- Born: 1960 (age 65–66)
- Occupations: University teacher, weaver and textile artist
- Known for: weaving and artworks
- Mother: Diggeress Te Kanawa

= Kahutoi Te Kanawa =

New Zealand university teacher, curator, weaver and textile artist (born 1960)

Kahutoi Mere Te Kanawa (born 1960) is a New Zealand Māori university teacher, curator, weaver and textile artist. Her works have been collected and displayed both nationally and internationally. She has worked as a senior lecturer at the University of Otago and a curator at the Auckland War Memorial Museum. Te Kanawa is member of the Auckland War Memorial Museum Te Awa project team. This project uses the expertise of Māori specialists such as Te Kanawa to enrich the information on Māori taonga in the collection of the Museum.

== Personal life ==

Te Kanawa has tribal affiliations to Ngāti Maniapoto, Tainui (including Ngāti Rārua) and Ngāti Tūwharetoa. She is the sister of Rangi Te Kanawa, daughter of Diggeress Te Kanawa and granddaughter of Dame Rangimārie Hetet.

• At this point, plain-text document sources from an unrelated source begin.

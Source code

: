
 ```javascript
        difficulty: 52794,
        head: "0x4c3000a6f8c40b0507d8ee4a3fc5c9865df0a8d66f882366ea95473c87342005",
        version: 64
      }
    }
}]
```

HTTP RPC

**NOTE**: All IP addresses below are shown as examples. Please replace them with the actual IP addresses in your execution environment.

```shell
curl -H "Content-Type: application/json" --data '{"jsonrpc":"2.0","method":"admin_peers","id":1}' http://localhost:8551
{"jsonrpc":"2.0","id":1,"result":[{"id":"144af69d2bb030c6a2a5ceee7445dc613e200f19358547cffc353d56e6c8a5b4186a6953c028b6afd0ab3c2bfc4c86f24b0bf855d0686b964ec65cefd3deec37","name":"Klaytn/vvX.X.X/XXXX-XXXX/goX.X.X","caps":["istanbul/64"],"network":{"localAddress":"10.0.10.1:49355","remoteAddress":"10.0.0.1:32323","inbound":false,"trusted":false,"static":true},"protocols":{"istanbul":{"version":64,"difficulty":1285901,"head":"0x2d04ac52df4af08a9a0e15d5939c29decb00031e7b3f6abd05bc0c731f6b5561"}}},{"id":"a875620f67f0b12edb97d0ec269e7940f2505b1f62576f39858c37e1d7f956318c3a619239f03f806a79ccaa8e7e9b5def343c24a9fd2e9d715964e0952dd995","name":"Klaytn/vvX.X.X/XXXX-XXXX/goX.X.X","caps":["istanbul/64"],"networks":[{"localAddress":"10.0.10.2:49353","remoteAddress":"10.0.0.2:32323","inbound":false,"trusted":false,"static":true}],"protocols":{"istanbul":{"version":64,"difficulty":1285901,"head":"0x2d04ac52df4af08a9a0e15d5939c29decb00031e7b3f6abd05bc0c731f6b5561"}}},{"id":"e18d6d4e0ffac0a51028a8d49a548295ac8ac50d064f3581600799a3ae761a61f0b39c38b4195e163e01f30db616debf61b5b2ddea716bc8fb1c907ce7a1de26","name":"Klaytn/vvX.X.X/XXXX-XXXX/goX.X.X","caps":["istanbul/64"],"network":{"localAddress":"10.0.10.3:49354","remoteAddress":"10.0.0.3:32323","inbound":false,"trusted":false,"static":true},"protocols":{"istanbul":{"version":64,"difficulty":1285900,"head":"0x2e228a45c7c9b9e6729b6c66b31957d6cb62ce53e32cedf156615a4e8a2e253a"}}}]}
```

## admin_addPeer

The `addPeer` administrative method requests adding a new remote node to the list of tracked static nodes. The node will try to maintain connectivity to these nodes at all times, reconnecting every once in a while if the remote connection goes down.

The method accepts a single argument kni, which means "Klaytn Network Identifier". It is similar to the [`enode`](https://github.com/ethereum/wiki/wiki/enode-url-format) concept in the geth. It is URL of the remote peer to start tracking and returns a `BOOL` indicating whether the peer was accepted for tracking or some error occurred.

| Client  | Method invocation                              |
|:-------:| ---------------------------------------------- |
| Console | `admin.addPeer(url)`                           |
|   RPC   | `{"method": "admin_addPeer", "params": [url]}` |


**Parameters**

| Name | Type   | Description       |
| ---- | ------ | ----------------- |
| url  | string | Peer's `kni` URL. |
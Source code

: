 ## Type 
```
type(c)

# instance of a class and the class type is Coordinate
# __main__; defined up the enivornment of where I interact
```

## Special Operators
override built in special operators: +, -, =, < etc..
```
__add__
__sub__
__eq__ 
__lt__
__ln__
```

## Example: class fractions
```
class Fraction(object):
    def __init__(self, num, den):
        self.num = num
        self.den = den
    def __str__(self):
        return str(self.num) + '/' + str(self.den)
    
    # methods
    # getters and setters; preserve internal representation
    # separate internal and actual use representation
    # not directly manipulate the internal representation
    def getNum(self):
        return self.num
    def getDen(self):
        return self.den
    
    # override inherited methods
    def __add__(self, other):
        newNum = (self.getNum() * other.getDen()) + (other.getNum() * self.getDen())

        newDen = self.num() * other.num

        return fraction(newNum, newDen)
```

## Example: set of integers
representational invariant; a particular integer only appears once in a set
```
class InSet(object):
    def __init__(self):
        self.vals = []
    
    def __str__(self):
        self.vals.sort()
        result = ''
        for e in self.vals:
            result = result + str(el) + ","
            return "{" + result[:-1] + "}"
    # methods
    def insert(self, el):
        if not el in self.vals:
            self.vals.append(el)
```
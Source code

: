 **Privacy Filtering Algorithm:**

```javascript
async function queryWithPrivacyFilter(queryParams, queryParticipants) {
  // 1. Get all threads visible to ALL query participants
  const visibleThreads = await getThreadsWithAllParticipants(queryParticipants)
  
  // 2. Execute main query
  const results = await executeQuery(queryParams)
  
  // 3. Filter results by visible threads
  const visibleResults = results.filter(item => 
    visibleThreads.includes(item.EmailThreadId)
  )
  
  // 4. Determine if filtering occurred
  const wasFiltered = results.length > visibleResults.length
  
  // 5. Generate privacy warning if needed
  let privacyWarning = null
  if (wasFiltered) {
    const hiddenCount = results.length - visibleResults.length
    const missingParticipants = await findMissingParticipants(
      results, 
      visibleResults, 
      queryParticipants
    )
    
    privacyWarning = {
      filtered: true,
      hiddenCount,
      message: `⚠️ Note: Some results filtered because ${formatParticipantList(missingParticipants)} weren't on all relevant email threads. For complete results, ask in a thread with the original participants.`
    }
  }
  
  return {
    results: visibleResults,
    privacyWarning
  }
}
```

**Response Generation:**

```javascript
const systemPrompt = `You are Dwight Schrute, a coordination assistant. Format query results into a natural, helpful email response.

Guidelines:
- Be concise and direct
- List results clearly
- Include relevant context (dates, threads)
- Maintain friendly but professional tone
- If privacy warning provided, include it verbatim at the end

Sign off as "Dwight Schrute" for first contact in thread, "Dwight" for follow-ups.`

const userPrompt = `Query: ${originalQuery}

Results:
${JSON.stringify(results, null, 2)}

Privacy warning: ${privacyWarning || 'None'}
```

== Selected publications ==

- Smith, C. A., White, M., & Te Kanawa, K. (2011). The preservation of Māori textiles: Collaboration, research and cultural meaning. In Cultural Heritage/Cultural Identity–The Role of Conservation. Preprints of the 16th Triennial ICOM-CC Conference.
- Te Kanawa, K., (2009) Toi Maramatanga: a visual Māori art expression of meaning. Master of Arts thesis, Auckland University of Technology, Auckland.
- Te Kanawa, K. (2006). Mai i te ao kohatu: weaving – an artform derived from mātauranga Māori as a gift from the ancestors. In Turoua Ngā Whetū Research Colloquium. Te Tumu – School of Māori, Pacific and Indigenous Studies, University of Otago, Dunedin.
- Wood, B., Henare, A., Lander, M., and Te Kanawa, K. (2003). Visiting the house of gifts: the 1998 ‘Maori’ exhibition at the British Museum. Journal of New Zealand Literature 21: 83–101.